▶ [Given records]
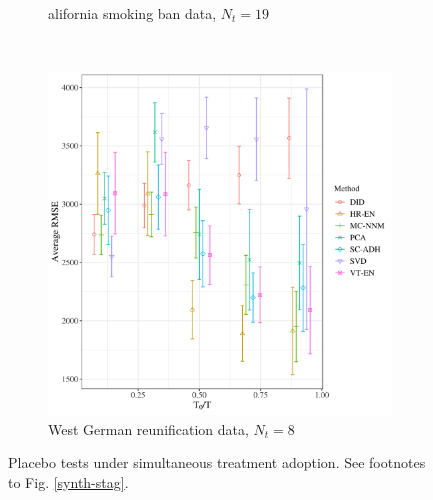 \documentclass[12pt]{article}
\begin{document}
\begin{figure}[htbp]
\begin{subfigure}[t]{0.45\textwidth}
		\caption{alifornia smoking ban data, $N_t = 19$}
	\end{subfigure}
	~
	\begin{subfigure}[t]{0.45\textwidth}
		\centering
		\includegraphics[width=\textwidth]{plots/germany_N_16_T_44_numruns_20_num_treated_8_simultaneuous_1.png}
		\caption{West German reunification data, $N_t = 8$} 
	\end{subfigure}
	\caption{Placebo tests under simultaneous treatment adoption. See footnotes to Fig. \ref{synth-stag}. \label{synth-sim}} 
\end{figure}
\end{document}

▶ [Directions] I need each line of the entries that holds the string "caption" located and copied.

▶ [Expected answer]
		\caption{alifornia smoking ban data, $N_t = 19$}
		\caption{West German reunification data, $N_t = 8$} 
	\caption{Placebo tests under simultaneous treatment adoption. See footnotes to Fig. \ref{synth-stag}. \label{synth-sim}} 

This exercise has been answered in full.